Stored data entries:
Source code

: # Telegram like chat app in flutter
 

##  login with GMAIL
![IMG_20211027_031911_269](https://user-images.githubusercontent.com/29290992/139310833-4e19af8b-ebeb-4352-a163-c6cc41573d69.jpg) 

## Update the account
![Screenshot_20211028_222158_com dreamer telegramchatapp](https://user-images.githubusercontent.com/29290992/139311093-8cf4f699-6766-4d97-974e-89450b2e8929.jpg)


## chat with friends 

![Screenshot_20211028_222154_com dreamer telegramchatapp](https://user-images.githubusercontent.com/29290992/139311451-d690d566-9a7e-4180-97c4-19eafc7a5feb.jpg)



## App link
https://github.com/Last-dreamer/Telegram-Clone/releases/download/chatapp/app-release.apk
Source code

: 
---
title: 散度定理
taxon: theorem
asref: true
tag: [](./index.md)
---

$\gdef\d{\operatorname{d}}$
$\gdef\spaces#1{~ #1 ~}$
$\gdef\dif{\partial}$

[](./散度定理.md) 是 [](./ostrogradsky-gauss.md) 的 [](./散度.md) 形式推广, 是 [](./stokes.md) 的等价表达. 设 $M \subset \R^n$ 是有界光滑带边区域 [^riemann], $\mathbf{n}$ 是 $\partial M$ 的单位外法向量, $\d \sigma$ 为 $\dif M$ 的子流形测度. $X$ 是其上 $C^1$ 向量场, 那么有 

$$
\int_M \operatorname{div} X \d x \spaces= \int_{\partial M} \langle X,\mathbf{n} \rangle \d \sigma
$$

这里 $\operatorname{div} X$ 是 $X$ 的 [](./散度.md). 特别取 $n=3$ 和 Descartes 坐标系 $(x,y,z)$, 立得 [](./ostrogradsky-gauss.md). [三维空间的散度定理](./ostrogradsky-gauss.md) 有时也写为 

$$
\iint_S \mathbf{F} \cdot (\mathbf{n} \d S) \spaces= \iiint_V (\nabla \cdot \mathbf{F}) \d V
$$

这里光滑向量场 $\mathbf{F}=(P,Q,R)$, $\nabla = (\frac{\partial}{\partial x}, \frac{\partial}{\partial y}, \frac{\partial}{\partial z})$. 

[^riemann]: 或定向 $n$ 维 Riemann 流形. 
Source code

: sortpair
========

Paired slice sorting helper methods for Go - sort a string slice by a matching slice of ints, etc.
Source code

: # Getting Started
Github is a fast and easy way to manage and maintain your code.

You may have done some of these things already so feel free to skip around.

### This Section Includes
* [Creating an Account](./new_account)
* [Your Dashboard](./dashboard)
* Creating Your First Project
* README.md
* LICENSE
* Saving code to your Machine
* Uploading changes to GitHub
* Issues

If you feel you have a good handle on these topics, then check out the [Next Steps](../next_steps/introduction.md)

#### Work to complete
Produce the records once again, exactly as they stand above.

#### Response
Source code

: # Telegram like chat app in flutter
 

##  login with GMAIL
![IMG_20211027_031911_269](https://user-images.githubusercontent.com/29290992/139310833-4e19af8b-ebeb-4352-a163-c6cc41573d69.jpg) 

## Update the account
![Screenshot_20211028_222158_com dreamer telegramchatapp](https://user-images.githubusercontent.com/29290992/139311093-8cf4f699-6766-4d97-974e-89450b2e8929.jpg)


## chat with friends 

![Screenshot_20211028_222154_com dreamer telegramchatapp](https://user-images.githubusercontent.com/29290992/139311451-d690d566-9a7e-4180-97c4-19eafc7a5feb.jpg)



## App link
https://github.com/Last-dreamer/Telegram-Clone/releases/download/chatapp/app-release.apk
Source code

: 
---
title: 散度定理
taxon: theorem
asref: true
tag: [](./index.md)
---

$\gdef\d{\operatorname{d}}$
$\gdef\spaces#1{~ #1 ~}$
$\gdef\dif{\partial}$

[](./散度定理.md) 是 [](./ostrogradsky-gauss.md) 的 [](./散度.md) 形式推广, 是 [](./stokes.md) 的等价表达. 设 $M \subset \R^n$ 是有界光滑带边区域 [^riemann], $\mathbf{n}$ 是 $\partial M$ 的单位外法向量, $\d \sigma$ 为 $\dif M$ 的子流形测度. $X$ 是其上 $C^1$ 向量场, 那么有 

$$
\int_M \operatorname{div} X \d x \spaces= \int_{\partial M} \langle X,\mathbf{n} \rangle \d \sigma
$$

这里 $\operatorname{div} X$ 是 $X$ 的 [](./散度.md). 特别取 $n=3$ 和 Descartes 坐标系 $(x,y,z)$, 立得 [](./ostrogradsky-gauss.md). [三维空间的散度定理](./ostrogradsky-gauss.md) 有时也写为 

$$
\iint_S \mathbf{F} \cdot (\mathbf{n} \d S) \spaces= \iiint_V (\nabla \cdot \mathbf{F}) \d V
$$

这里光滑向量场 $\mathbf{F}=(P,Q,R)$, $\nabla = (\frac{\partial}{\partial x}, \frac{\partial}{\partial y}, \frac{\partial}{\partial z})$. 

[^riemann]: 或定向 $n$ 维 Riemann 流形. 
Source code

: sortpair
========

Paired slice sorting helper methods for Go - sort a string slice by a matching slice of ints, etc.
Source code

: # Getting Started
Github is a fast and easy way to manage and maintain your code.

You may have done some of these things already so feel free to skip around.

### This Section Includes
* [Creating an Account](./new_account)
* [Your Dashboard](./dashboard)
* Creating Your First Project
* README.md
* LICENSE
* Saving code to your Machine
* Uploading changes to GitHub
* Issues

If you feel you have a good handle on these topics, then check out the [Next Steps](../next_steps/introduction.md)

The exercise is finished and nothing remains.